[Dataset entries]
= = = =

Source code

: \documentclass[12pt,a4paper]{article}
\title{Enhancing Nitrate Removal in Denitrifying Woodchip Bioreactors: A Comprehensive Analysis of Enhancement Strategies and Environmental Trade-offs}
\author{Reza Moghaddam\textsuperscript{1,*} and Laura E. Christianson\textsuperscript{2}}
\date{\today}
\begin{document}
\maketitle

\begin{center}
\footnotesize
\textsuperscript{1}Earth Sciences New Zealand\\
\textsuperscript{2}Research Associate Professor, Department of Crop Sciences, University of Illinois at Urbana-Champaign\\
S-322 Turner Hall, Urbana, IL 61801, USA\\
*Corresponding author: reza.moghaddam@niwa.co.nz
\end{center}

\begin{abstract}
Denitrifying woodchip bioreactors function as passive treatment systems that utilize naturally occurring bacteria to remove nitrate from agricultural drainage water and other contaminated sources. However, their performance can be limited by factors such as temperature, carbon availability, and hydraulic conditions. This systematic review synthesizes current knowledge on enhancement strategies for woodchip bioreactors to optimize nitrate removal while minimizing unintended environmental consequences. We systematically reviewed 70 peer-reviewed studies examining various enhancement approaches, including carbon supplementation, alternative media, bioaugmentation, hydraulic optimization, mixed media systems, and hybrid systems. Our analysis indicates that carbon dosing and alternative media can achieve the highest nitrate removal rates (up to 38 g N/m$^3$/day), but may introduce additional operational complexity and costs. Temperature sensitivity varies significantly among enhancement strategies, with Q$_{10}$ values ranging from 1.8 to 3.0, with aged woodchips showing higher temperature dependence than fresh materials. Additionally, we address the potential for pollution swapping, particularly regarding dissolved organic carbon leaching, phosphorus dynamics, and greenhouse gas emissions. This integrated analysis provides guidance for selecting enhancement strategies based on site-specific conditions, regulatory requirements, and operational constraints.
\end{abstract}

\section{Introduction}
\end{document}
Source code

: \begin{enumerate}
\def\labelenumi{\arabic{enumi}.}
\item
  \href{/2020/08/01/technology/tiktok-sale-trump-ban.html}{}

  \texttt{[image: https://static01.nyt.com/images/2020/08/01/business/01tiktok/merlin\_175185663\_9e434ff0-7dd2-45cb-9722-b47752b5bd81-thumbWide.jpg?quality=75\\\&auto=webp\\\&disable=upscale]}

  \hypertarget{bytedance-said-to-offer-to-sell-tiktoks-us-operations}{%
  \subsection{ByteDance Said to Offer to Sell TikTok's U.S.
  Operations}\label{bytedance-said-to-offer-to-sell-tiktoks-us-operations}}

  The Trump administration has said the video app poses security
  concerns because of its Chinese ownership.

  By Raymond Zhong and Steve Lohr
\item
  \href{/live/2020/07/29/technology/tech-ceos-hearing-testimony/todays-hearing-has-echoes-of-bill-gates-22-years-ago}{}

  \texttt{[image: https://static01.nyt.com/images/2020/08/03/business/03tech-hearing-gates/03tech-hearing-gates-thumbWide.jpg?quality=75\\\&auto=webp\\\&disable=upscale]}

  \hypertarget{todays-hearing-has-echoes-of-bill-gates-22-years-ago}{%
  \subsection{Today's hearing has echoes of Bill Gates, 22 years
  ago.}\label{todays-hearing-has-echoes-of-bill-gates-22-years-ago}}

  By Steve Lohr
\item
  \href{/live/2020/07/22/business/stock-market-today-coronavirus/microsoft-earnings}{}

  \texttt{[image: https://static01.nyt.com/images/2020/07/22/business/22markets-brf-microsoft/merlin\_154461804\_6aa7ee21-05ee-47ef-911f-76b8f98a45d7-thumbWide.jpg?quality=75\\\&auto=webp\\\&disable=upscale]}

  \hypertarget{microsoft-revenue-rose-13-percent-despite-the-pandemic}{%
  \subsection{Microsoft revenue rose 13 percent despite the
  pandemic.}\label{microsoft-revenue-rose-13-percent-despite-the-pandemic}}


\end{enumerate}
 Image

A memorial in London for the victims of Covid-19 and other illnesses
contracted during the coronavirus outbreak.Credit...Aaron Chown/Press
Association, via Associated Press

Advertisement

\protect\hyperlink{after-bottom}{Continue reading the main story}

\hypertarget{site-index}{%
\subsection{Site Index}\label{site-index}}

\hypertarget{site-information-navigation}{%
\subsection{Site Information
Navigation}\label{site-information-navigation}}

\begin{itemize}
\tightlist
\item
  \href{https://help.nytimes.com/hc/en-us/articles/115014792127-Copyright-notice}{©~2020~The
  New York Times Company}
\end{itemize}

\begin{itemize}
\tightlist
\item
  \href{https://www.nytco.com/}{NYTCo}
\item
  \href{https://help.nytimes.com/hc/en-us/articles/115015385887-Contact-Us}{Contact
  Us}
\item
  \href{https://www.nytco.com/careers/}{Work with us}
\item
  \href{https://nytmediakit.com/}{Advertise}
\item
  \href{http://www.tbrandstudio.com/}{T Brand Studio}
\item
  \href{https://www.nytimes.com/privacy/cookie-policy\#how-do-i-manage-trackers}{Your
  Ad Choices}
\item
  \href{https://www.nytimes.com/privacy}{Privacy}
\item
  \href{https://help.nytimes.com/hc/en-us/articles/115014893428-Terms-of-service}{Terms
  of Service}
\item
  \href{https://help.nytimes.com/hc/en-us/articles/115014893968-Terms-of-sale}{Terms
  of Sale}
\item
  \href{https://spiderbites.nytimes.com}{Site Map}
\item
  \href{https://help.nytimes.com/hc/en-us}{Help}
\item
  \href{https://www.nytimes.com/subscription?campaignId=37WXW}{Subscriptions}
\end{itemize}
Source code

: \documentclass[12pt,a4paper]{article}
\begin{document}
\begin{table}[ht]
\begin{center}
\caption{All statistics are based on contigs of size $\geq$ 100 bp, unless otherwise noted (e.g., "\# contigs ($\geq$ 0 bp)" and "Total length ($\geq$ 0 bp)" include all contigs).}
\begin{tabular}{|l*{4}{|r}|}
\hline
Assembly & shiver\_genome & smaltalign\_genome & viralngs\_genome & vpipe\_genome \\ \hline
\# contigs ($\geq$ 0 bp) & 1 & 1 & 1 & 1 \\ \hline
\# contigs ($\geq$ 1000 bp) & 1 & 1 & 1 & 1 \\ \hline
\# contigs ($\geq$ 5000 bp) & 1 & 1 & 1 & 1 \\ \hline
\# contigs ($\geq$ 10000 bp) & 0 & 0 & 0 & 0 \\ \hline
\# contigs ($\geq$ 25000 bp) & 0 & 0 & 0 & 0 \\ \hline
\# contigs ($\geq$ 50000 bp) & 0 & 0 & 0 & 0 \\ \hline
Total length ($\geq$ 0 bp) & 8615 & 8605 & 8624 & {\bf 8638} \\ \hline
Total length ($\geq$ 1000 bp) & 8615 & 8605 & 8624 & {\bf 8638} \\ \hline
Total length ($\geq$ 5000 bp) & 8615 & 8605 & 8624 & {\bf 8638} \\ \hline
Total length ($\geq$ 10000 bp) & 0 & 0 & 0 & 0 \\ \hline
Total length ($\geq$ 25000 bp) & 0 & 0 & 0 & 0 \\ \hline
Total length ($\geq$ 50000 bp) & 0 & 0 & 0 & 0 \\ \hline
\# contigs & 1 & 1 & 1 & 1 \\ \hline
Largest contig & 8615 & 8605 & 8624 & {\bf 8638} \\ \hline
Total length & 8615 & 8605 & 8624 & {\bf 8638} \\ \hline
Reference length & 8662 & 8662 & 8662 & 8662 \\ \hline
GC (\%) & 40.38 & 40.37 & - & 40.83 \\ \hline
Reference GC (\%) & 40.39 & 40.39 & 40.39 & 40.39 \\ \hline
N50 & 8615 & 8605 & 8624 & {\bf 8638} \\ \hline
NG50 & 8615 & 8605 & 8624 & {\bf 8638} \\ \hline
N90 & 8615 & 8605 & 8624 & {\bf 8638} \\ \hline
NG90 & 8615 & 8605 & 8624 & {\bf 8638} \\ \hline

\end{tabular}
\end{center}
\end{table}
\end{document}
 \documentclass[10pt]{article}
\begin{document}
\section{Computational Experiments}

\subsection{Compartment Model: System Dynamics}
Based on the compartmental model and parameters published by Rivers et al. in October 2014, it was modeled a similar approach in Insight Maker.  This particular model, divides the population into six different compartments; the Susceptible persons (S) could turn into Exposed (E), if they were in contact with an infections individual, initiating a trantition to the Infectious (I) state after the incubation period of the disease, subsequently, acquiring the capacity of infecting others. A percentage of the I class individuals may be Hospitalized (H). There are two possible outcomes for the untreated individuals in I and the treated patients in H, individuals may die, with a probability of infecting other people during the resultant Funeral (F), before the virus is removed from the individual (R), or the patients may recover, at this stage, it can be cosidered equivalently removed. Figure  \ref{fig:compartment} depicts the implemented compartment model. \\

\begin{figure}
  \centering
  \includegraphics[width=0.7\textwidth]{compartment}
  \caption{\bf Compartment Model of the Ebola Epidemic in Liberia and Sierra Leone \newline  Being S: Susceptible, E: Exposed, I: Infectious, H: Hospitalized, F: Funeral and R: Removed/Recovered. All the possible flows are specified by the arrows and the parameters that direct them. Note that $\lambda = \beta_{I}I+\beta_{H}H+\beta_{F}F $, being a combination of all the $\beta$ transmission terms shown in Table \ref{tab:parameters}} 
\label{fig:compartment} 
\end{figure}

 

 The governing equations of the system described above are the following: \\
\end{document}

= = = =

When you reach the line containing "contigs ($\geq$ 1000 bp)" in the data above, start copying exactly, and stop after the line containing "Total length ($\geq$ 0 bp) &".

● Solution to the exercise
\# contigs ($\geq$ 1000 bp) & 1 & 1 & 1 & 1 \\ \hline
\# contigs ($\geq$ 5000 bp) & 1 & 1 & 1 & 1 \\ \hline
\# contigs ($\geq$ 10000 bp) & 0 & 0 & 0 & 0 \\ \hline
\# contigs ($\geq$ 25000 bp) & 0 & 0 & 0 & 0 \\ \hline
\# contigs ($\geq$ 50000 bp) & 0 & 0 & 0 & 0 \\ \hline
Total length ($\geq$ 0 bp) & 8615 & 8605 & 8624 & {\bf 8638} \\ \hline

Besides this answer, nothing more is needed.